Now that the disclaimers are done, I can tell you what I thought of the film. Paranormal Activity is a found footage film, where the material is shot through a camera that a couple set up in their home after experiencing some abnormal occurrences at night. Hoping to document the activity, things get worse and worse. I watched Paranormal Activity with about 30 others, which made for a fun experience, but I also wonder what it would have been like to watch it alone…in my own home…at night. Viewing it in that way could possibly be an unbearably tense event, as the movie is sure to be one of the creepiest things that will unfold before your eyes. The audience reactions in the trailer for this film are not an exaggeration. People were literally calling out, covering their eyes, jumping around in their seats, and begging for the tension to be released. And I watched this with a crowd of film students and filmmakers—not 13-year-old girls that jump whenever the phone rings. Every time the lights go out and the couple goes to sleep, the entire room grew cold with white-knuckled hands and distraught faces.

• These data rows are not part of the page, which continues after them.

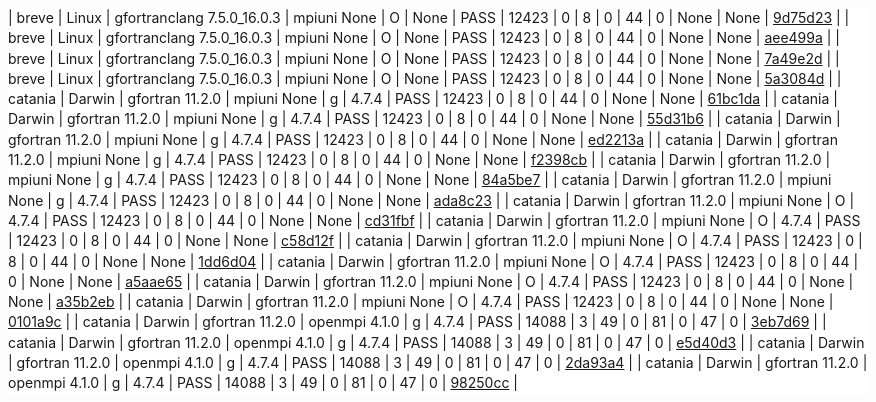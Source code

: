| breve | Linux | gfortranclang 7.5.0_16.0.3 | mpiuni None  | O | None  | PASS | 12423 | 0 | 8 | 0 | 44 | 0 | None | None | <a href="https://github.com/esmf-org/esmf-test-artifacts/tree/9d75d236660af31fd39baa8a7a10644ffd90e9b1/develop/gfortranclang/7.5.0_16.0.3/O/mpiuni/None" target="_blank">9d75d23</a> | 
| breve | Linux | gfortranclang 7.5.0_16.0.3 | mpiuni None  | O | None  | PASS | 12423 | 0 | 8 | 0 | 44 | 0 | None | None | <a href="https://github.com/esmf-org/esmf-test-artifacts/tree/aee499a7bbba81160b9b594f5e3dd451742db96d/develop/gfortranclang/7.5.0_16.0.3/O/mpiuni/None" target="_blank">aee499a</a> | 
| breve | Linux | gfortranclang 7.5.0_16.0.3 | mpiuni None  | O | None  | PASS | 12423 | 0 | 8 | 0 | 44 | 0 | None | None | <a href="https://github.com/esmf-org/esmf-test-artifacts/tree/7a49e2dc1a8fca7c1786f7f07faa1c8b13781e5c/develop/gfortranclang/7.5.0_16.0.3/O/mpiuni/None" target="_blank">7a49e2d</a> | 
| breve | Linux | gfortranclang 7.5.0_16.0.3 | mpiuni None  | O | None  | PASS | 12423 | 0 | 8 | 0 | 44 | 0 | None | None | <a href="https://github.com/esmf-org/esmf-test-artifacts/tree/5a3084dba099da42af503ef0f77d23bb199e6d25/develop/gfortranclang/7.5.0_16.0.3/O/mpiuni/None" target="_blank">5a3084d</a> | 
| catania | Darwin | gfortran 11.2.0 | mpiuni None  | g | 4.7.4  | PASS | 12423 | 0 | 8 | 0 | 44 | 0 | None | None | <a href="https://github.com/esmf-org/esmf-test-artifacts/tree/61bc1da48f0370148cff836e4621f95c44fe4775/develop/gfortran/11.2.0/g/mpiuni/None" target="_blank">61bc1da</a> | 
| catania | Darwin | gfortran 11.2.0 | mpiuni None  | g | 4.7.4  | PASS | 12423 | 0 | 8 | 0 | 44 | 0 | None | None | <a href="https://github.com/esmf-org/esmf-test-artifacts/tree/55d31b69d3bb87f0bff235f1b6358d0a5be87c9e/develop/gfortran/11.2.0/g/mpiuni/None" target="_blank">55d31b6</a> | 
| catania | Darwin | gfortran 11.2.0 | mpiuni None  | g | 4.7.4  | PASS | 12423 | 0 | 8 | 0 | 44 | 0 | None | None | <a href="https://github.com/esmf-org/esmf-test-artifacts/tree/ed2213a36b5478f3636538676d6826663f11aa1c/develop/gfortran/11.2.0/g/mpiuni/None" target="_blank">ed2213a</a> | 
| catania | Darwin | gfortran 11.2.0 | mpiuni None  | g | 4.7.4  | PASS | 12423 | 0 | 8 | 0 | 44 | 0 | None | None | <a href="https://github.com/esmf-org/esmf-test-artifacts/tree/f2398cbb1add9da9146d8918a64ff55cdd86a831/develop/gfortran/11.2.0/g/mpiuni/None" target="_blank">f2398cb</a> | 
| catania | Darwin | gfortran 11.2.0 | mpiuni None  | g | 4.7.4  | PASS | 12423 | 0 | 8 | 0 | 44 | 0 | None | None | <a href="https://github.com/esmf-org/esmf-test-artifacts/tree/84a5be78b95a0c298421c2118a7ecb745e9fa24b/develop/gfortran/11.2.0/g/mpiuni/None" target="_blank">84a5be7</a> | 
| catania | Darwin | gfortran 11.2.0 | mpiuni None  | g | 4.7.4  | PASS | 12423 | 0 | 8 | 0 | 44 | 0 | None | None | <a href="https://github.com/esmf-org/esmf-test-artifacts/tree/ada8c2371d0d8a2566eab59ee9b5540fd26d97e7/develop/gfortran/11.2.0/g/mpiuni/None" target="_blank">ada8c23</a> | 
| catania | Darwin | gfortran 11.2.0 | mpiuni None  | O | 4.7.4  | PASS | 12423 | 0 | 8 | 0 | 44 | 0 | None | None | <a href="https://github.com/esmf-org/esmf-test-artifacts/tree/cd31fbf5bef28a4d70fba70eaae323aaff76108c/develop/gfortran/11.2.0/O/mpiuni/None" target="_blank">cd31fbf</a> | 
| catania | Darwin | gfortran 11.2.0 | mpiuni None  | O | 4.7.4  | PASS | 12423 | 0 | 8 | 0 | 44 | 0 | None | None | <a href="https://github.com/esmf-org/esmf-test-artifacts/tree/c58d12fa551032f94687f7e600bc20357ba8fe86/develop/gfortran/11.2.0/O/mpiuni/None" target="_blank">c58d12f</a> | 
| catania | Darwin | gfortran 11.2.0 | mpiuni None  | O | 4.7.4  | PASS | 12423 | 0 | 8 | 0 | 44 | 0 | None | None | <a href="https://github.com/esmf-org/esmf-test-artifacts/tree/1dd6d0436bc1bfdddfc5dce5491886fa1ac0ed14/develop/gfortran/11.2.0/O/mpiuni/None" target="_blank">1dd6d04</a> | 
| catania | Darwin | gfortran 11.2.0 | mpiuni None  | O | 4.7.4  | PASS | 12423 | 0 | 8 | 0 | 44 | 0 | None | None | <a href="https://github.com/esmf-org/esmf-test-artifacts/tree/a5aae651fe25b767ab72e9c7a7a4402c4c8e0c96/develop/gfortran/11.2.0/O/mpiuni/None" target="_blank">a5aae65</a> | 
| catania | Darwin | gfortran 11.2.0 | mpiuni None  | O | 4.7.4  | PASS | 12423 | 0 | 8 | 0 | 44 | 0 | None | None | <a href="https://github.com/esmf-org/esmf-test-artifacts/tree/a35b2ebe905e915b75ece640012a9bd5e484265a/develop/gfortran/11.2.0/O/mpiuni/None" target="_blank">a35b2eb</a> | 
| catania | Darwin | gfortran 11.2.0 | mpiuni None  | O | 4.7.4  | PASS | 12423 | 0 | 8 | 0 | 44 | 0 | None | None | <a href="https://github.com/esmf-org/esmf-test-artifacts/tree/0101a9cdb26612929e67a5c888d10e11f6266872/develop/gfortran/11.2.0/O/mpiuni/None" target="_blank">0101a9c</a> | 
| catania | Darwin | gfortran 11.2.0 | openmpi 4.1.0  | g | 4.7.4  | PASS | 14088 | 3 | 49 | 0 | 81 | 0 | 47 | 0 | <a href="https://github.com/esmf-org/esmf-test-artifacts/tree/3eb7d6904c8bd85f8aa32f29f232b22536450d1b/develop/gfortran/11.2.0/g/openmpi/4.1.0" target="_blank">3eb7d69</a> | 
| catania | Darwin | gfortran 11.2.0 | openmpi 4.1.0  | g | 4.7.4  | PASS | 14088 | 3 | 49 | 0 | 81 | 0 | 47 | 0 | <a href="https://github.com/esmf-org/esmf-test-artifacts/tree/e5d40d3b2afa1d35691b4f88ec304d9e83e3b26e/develop/gfortran/11.2.0/g/openmpi/4.1.0" target="_blank">e5d40d3</a> | 
| catania | Darwin | gfortran 11.2.0 | openmpi 4.1.0  | g | 4.7.4  | PASS | 14088 | 3 | 49 | 0 | 81 | 0 | 47 | 0 | <a href="https://github.com/esmf-org/esmf-test-artifacts/tree/2da93a45d9d1150c6f14758c77465dcdf9ecac2a/develop/gfortran/11.2.0/g/openmpi/4.1.0" target="_blank">2da93a4</a> | 
| catania | Darwin | gfortran 11.2.0 | openmpi 4.1.0  | g | 4.7.4  | PASS | 14088 | 3 | 49 | 0 | 81 | 0 | 47 | 0 | <a href="https://github.com/esmf-org/esmf-test-artifacts/tree/98250cc54f2c90270af20ca2c191c5a5b2b25efb/develop/gfortran/11.2.0/g/openmpi/4.1.0" target="_blank">98250cc</a> |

Every time you see this camera setup, you will instantly get nervous.
Shot for $11,000 in a single week, Paranormal Activity does not rely on gimmicks and elaborate scenarios to frighten moviegoers. Instead, it utilizes simple, effective occurrences that make you believe this is really happening. In fact, a lot of what works is not what you see, but what you don’t. Like every good horror film, Paranormal Activity shows patience through slowly accelerating the intensity of the nightly experiences. Sound plays a large role in the creepiness of the movie, as we often hear noises and are left to imagine what might be the cause of the sounds.
The found footage aspect of the film works remarkably well. By including a lot of shots of the happy couple goofing around for the camera, doing mundane things, and performing dialogue that feels mostly unscripted, the film plays off more believably. There is a perfect mixture of amateur camerawork, as well as shots that are composed with precision. One of the greatest challenges of a found footage movie is obtaining near-perfect performances. What passes in a standard cinematic experience does not pass through the lens of a shaky camcorder as easily. There are a few moments here and there when I do not buy the actors, but when it matters, I am 100% in the moment and completely enthralled by the events on screen.

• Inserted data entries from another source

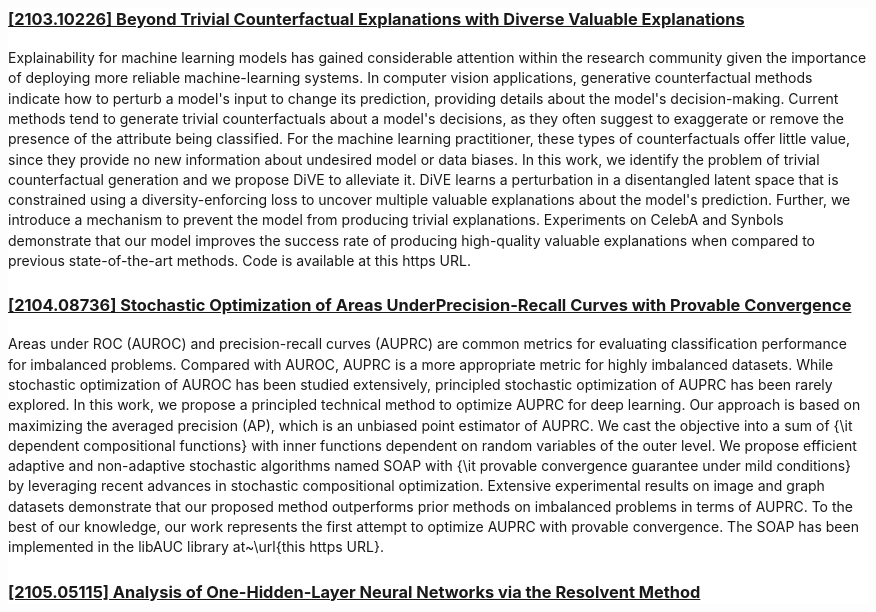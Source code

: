     

### [[2103.10226] Beyond Trivial Counterfactual Explanations with Diverse Valuable Explanations](http://arxiv.org/abs/2103.10226)


  Explainability for machine learning models has gained considerable attention
within the research community given the importance of deploying more reliable
machine-learning systems. In computer vision applications, generative
counterfactual methods indicate how to perturb a model's input to change its
prediction, providing details about the model's decision-making. Current
methods tend to generate trivial counterfactuals about a model's decisions, as
they often suggest to exaggerate or remove the presence of the attribute being
classified. For the machine learning practitioner, these types of
counterfactuals offer little value, since they provide no new information about
undesired model or data biases. In this work, we identify the problem of
trivial counterfactual generation and we propose DiVE to alleviate it. DiVE
learns a perturbation in a disentangled latent space that is constrained using
a diversity-enforcing loss to uncover multiple valuable explanations about the
model's prediction. Further, we introduce a mechanism to prevent the model from
producing trivial explanations. Experiments on CelebA and Synbols demonstrate
that our model improves the success rate of producing high-quality valuable
explanations when compared to previous state-of-the-art methods. Code is
available at this https URL.

    

### [[2104.08736] Stochastic Optimization of Areas UnderPrecision-Recall Curves with Provable Convergence](http://arxiv.org/abs/2104.08736)


  Areas under ROC (AUROC) and precision-recall curves (AUPRC) are common
metrics for evaluating classification performance for imbalanced problems.
Compared with AUROC, AUPRC is a more appropriate metric for highly imbalanced
datasets. While stochastic optimization of AUROC has been studied extensively,
principled stochastic optimization of AUPRC has been rarely explored. In this
work, we propose a principled technical method to optimize AUPRC for deep
learning. Our approach is based on maximizing the averaged precision (AP),
which is an unbiased point estimator of AUPRC. We cast the objective into a sum
of {\it dependent compositional functions} with inner functions dependent on
random variables of the outer level. We propose efficient adaptive and
non-adaptive stochastic algorithms named SOAP with {\it provable convergence
guarantee under mild conditions} by leveraging recent advances in stochastic
compositional optimization. Extensive experimental results on image and graph
datasets demonstrate that our proposed method outperforms prior methods on
imbalanced problems in terms of AUPRC. To the best of our knowledge, our work
represents the first attempt to optimize AUPRC with provable convergence. The
SOAP has been implemented in the libAUC library at~\url{this https URL}.

    

### [[2105.05115] Analysis of One-Hidden-Layer Neural Networks via the Resolvent Method](http://arxiv.org/abs/2105.05115)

They look like normal people, which is refreshing.
The movie I watched was 99 minutes and I’m guessing that at least five minutes will be shaved off through Paramount’s re-edit. Although it was fantastic, it does feel long because it is so tense. In fact, one woman said that she felt like she had just given birth because it was so draining to watch. She was right. It isn’t until the film is over that you feel like you can breathe again. And 99 minutes is a long time to go without air. I’m curious to see what other changes will be made to the film. I’m guessing some trimming, the addition of CG-enhanced shots, and some audio dubbing. I just hope they don’t dress this up too much because it is the simplicity, both in terms of aesthetics and scary events, that make Paranormal Activity such a brilliant movie.
You may look like this the whole time.
I will definitely be going to the cinemas when this comes out. It will be opening September 25th in select theatres, but will most likely expand to more cities if the positive buzz continues to swarm. If you can’t make it to the theatres, don’t worry. In some ways, I wish I could have experienced this film for the first time at home so that it would be most impactful. Regardless of how you watch it, this movie is guaranteed to creep you out.